-- Extracted material follows --

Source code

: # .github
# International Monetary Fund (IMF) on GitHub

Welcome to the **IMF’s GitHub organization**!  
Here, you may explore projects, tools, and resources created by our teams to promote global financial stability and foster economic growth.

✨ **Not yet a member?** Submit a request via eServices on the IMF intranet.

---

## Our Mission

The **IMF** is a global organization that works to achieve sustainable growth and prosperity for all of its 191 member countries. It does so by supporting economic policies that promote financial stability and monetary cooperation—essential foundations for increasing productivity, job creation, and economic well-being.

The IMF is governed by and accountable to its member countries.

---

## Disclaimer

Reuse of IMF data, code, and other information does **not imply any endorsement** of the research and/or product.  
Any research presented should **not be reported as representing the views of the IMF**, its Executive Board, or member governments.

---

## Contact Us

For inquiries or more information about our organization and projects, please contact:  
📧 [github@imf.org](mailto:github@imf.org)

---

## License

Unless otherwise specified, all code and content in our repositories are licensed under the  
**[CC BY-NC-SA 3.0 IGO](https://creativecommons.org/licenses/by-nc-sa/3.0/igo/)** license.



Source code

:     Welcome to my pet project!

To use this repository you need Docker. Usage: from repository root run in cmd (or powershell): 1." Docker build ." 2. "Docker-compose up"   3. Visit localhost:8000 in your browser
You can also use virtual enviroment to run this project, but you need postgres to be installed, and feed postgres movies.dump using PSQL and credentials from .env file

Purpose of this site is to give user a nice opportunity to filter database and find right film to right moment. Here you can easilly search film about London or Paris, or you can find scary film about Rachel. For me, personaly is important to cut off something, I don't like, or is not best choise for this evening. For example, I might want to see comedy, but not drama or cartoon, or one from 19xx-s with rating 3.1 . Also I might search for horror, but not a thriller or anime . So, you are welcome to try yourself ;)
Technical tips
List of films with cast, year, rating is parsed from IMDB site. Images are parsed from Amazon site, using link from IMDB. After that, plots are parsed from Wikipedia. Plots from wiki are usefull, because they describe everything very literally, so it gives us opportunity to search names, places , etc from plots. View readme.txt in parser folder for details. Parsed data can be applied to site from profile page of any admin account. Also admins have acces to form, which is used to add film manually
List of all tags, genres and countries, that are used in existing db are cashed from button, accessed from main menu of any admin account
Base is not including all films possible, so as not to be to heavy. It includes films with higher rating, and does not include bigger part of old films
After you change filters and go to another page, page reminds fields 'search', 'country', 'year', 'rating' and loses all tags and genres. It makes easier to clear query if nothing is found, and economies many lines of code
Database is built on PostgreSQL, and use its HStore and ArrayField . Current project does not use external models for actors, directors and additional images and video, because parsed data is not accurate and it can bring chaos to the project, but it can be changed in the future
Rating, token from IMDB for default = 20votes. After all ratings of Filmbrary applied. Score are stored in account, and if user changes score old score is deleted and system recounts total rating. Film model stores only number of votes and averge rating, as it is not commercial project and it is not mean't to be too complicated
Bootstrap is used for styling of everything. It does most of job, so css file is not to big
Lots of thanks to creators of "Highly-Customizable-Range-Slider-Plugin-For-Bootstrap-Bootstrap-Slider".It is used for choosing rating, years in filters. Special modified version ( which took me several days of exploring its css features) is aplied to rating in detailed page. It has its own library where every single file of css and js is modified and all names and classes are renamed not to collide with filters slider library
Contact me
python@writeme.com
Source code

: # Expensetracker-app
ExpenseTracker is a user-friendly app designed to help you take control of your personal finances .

-- Extracted material concluded --

* [Your objective]: Reproduce the full listing exactly.

* [Exercise result]:
Source code

: # .github
# International Monetary Fund (IMF) on GitHub

Welcome to the **IMF’s GitHub organization**!  
Here, you may explore projects, tools, and resources created by our teams to promote global financial stability and foster economic growth.

✨ **Not yet a member?** Submit a request via eServices on the IMF intranet.

---

## Our Mission

The **IMF** is a global organization that works to achieve sustainable growth and prosperity for all of its 191 member countries. It does so by supporting economic policies that promote financial stability and monetary cooperation—essential foundations for increasing productivity, job creation, and economic well-being.

The IMF is governed by and accountable to its member countries.

---

## Disclaimer

Reuse of IMF data, code, and other information does **not imply any endorsement** of the research and/or product.  
Any research presented should **not be reported as representing the views of the IMF**, its Executive Board, or member governments.

---

## Contact Us

For inquiries or more information about our organization and projects, please contact:  
📧 [github@imf.org](mailto:github@imf.org)

---

## License

Unless otherwise specified, all code and content in our repositories are licensed under the  
**[CC BY-NC-SA 3.0 IGO](https://creativecommons.org/licenses/by-nc-sa/3.0/igo/)** license.



Source code

:     Welcome to my pet project!

To use this repository you need Docker. Usage: from repository root run in cmd (or powershell): 1." Docker build ." 2. "Docker-compose up"   3. Visit localhost:8000 in your browser
You can also use virtual enviroment to run this project, but you need postgres to be installed, and feed postgres movies.dump using PSQL and credentials from .env file

Purpose of this site is to give user a nice opportunity to filter database and find right film to right moment. Here you can easilly search film about London or Paris, or you can find scary film about Rachel. For me, personaly is important to cut off something, I don't like, or is not best choise for this evening. For example, I might want to see comedy, but not drama or cartoon, or one from 19xx-s with rating 3.1 . Also I might search for horror, but not a thriller or anime . So, you are welcome to try yourself ;)
Technical tips
List of films with cast, year, rating is parsed from IMDB site. Images are parsed from Amazon site, using link from IMDB. After that, plots are parsed from Wikipedia. Plots from wiki are usefull, because they describe everything very literally, so it gives us opportunity to search names, places , etc from plots. View readme.txt in parser folder for details. Parsed data can be applied to site from profile page of any admin account. Also admins have acces to form, which is used to add film manually
List of all tags, genres and countries, that are used in existing db are cashed from button, accessed from main menu of any admin account
Base is not including all films possible, so as not to be to heavy. It includes films with higher rating, and does not include bigger part of old films
After you change filters and go to another page, page reminds fields 'search', 'country', 'year', 'rating' and loses all tags and genres. It makes easier to clear query if nothing is found, and economies many lines of code
Database is built on PostgreSQL, and use its HStore and ArrayField . Current project does not use external models for actors, directors and additional images and video, because parsed data is not accurate and it can bring chaos to the project, but it can be changed in the future
Rating, token from IMDB for default = 20votes. After all ratings of Filmbrary applied. Score are stored in account, and if user changes score old score is deleted and system recounts total rating. Film model stores only number of votes and averge rating, as it is not commercial project and it is not mean't to be too complicated
Bootstrap is used for styling of everything. It does most of job, so css file is not to big
Lots of thanks to creators of "Highly-Customizable-Range-Slider-Plugin-For-Bootstrap-Bootstrap-Slider".It is used for choosing rating, years in filters. Special modified version ( which took me several days of exploring its css features) is aplied to rating in detailed page. It has its own library where every single file of css and js is modified and all names and classes are renamed not to collide with filters slider library
Contact me
python@writeme.com
Source code

: # Expensetracker-app
ExpenseTracker is a user-friendly app designed to help you take control of your personal finances .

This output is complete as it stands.